Co-sponsored by the Center for European Studies, Center for Russia, East Europe, and Central Asia (CREECA), and the Institute for Regional and International Studies (IRIS).
This virtual event intends to create a space for K-12 educators a space to engage with regional experts, address concerns, and explore ways to talk about Russia’s invasion of Ukraine in the classroom. Beginning with short presentations by four UW-Madison panelists, teachers will then have 30 minutes for Q&A/discussion. The webinar will encompass Ukraine and Russia’s historical relationship, what is happening now, and potential future outcomes; the Western European reaction to the invasion and its impact; and examine current events from a global perspective. Jeremy Stoddard (Department of Curriculum & Instruction) will moderate this event and offer insight into how to incorporate the webinar’s lessons into the classroom.
Speakers:
Nils Ringe
Nils Ringe is Professor of Political Science and Director of the Jean Monnet EU Center for Comparative Populism. His research and teaching interests center on democratic political institutions, European Union politics, populism, elections, legislative politics, political parties, policy making, and political networks.
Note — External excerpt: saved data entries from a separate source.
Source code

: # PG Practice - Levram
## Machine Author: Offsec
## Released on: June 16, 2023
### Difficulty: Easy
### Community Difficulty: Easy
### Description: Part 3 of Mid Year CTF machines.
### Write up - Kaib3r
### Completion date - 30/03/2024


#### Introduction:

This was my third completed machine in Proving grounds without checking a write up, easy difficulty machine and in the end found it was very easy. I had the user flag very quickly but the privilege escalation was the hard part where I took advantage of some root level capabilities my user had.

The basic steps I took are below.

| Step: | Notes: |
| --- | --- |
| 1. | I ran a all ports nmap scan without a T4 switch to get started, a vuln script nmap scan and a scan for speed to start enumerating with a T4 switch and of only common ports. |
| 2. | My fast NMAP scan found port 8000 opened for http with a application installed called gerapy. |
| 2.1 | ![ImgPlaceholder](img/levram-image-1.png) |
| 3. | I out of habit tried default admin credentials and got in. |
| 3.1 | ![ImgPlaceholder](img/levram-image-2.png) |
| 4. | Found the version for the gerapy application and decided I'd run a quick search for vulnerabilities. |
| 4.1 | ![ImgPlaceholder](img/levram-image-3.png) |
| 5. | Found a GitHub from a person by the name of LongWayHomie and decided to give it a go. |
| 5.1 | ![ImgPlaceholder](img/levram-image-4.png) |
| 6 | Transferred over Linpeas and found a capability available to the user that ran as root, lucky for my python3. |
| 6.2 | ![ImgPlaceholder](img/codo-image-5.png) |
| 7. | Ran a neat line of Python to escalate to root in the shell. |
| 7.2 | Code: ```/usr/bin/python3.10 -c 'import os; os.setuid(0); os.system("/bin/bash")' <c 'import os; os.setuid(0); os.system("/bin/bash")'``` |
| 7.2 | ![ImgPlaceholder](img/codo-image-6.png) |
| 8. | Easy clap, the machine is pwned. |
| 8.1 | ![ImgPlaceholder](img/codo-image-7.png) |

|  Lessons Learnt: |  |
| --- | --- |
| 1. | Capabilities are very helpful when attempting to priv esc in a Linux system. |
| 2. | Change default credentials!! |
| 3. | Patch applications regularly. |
Ringe’s new book, The Language(s) of Politics: Multilingual Policy-Making in the European Union (Michigan University Press, 2022) investigates the impact of politicians’ reliance on shared foreign languages and translation services on EU politics and argues that it depoliticizes policy-making by reducing its political nature and potential for conflict. He also has an edited volume forthcoming titled, Populists and the Pandemic: How Populists Around the World Respond to COVID-19 (Routledge, Extremism & Democracy Series, with Lucio Renno, University of Brasilia), which is based on a year-long lecture series sponsored by the Jean Monnet EU Center for Comparative Populism.
Ringe previously published The European Union and Beyond: Multi-Level Governance, Institutions, and Policy-Making (ECPR Press/Rowman & Littlefield 2020; co-edited with Jae-Jae Spoon, University of Pittsburgh; winner of the 2021 Larry Neal Prize for Excellence in EU Scholarship), Bridging the Information Gap: Legislative Member Organizations as Social Networks in the United States and the European Union (University of Michigan Press 2013; with Jennifer N. Victor, George Mason University), and Who Decides, and How? Preferences, Uncertainty, and Policy Choice in the European Parliament (Oxford University Press 2010).
Yoshiko M. Herrera
Yoshiko M. Herrera is a Professor of Political Science at the University Wisconsin Madison. Her research on Russian politics; nationalism, identity and ethnic politics; political economy and state statistics (national accounts); and international norms, has been published with Cambridge University Press, Cornell University Press, Perspectives on Politics, Comparative Politics, Political Analysis, Social Science Quarterly, and Post-Soviet Affairs, and other outlets. In Madison, Herrera teaches courses on comparative politics, social identities and diversity, and post-communist politics, and in 2021 she was a recipient of the Chancellor’s Distinguished Teaching Award at UW-Madison.
Katherine Jensen
Katherine Jensen is an Assistant Professor of Sociology and International Studies at the University of Wisconsin-Madison. She earned her PhD in Sociology at the University of Texas at Austin in 2018, with a Doctoral Portfolio in African and African Diaspora Studies. Before joining the University of Wisconsin, she was a Post-Doctoral Fellow in the Center for Inter-American Policy & Research at Tulane University. She is a former Fulbright Fellow and P.E.O. Scholar. As an ethnographer, her research interests include race/racism, political sociology, and forced migration in the Americas, with a focus on Brazil. Her work has been published in Ethnic and Racial Studies, Qualitative Sociology, Social Currents, City & Community, and Contexts, as well as in edited volumes with university presses. Her book project, tentatively titled The Color of Asylum: The Racial Politics of Safe Haven in Brazil, is under advance book contract at the University of Chicago Press.
Moderator: Jeremy Stoddard
Jeremy Stoddard is Professor and the Faculty Chair of the Secondary Education Program. His research examines the role of media in teaching and learning history and democratic citizenship – with a particular focus on engagement with difficult or marginalized histories and contemporary controversial issues. His work has been published in Journal of Curriculum Studies, Teachers College Record, Curriculum Inquiry, and Learning, Media and Technology. He has also co-authored or co-edited three books, including Teaching Difficult History Through Film (Routledge, 2017). He has served as Editor for Theory and Research in Social Education and has held national leadership roles in the Teaching History SIG of AERA and as a member of the Executive Board of the College and University Faculty Assembly of the National Council for the Social Studies. Prior to joining the UW faculty in 2019, Stoddard was on faculty at William & Mary, where he served as Chair of the Department of Curriculum & Instruction, founded and directed the interdisciplinary program in Educational Studies, and was an affiliated faculty of the Film and Media Studies program.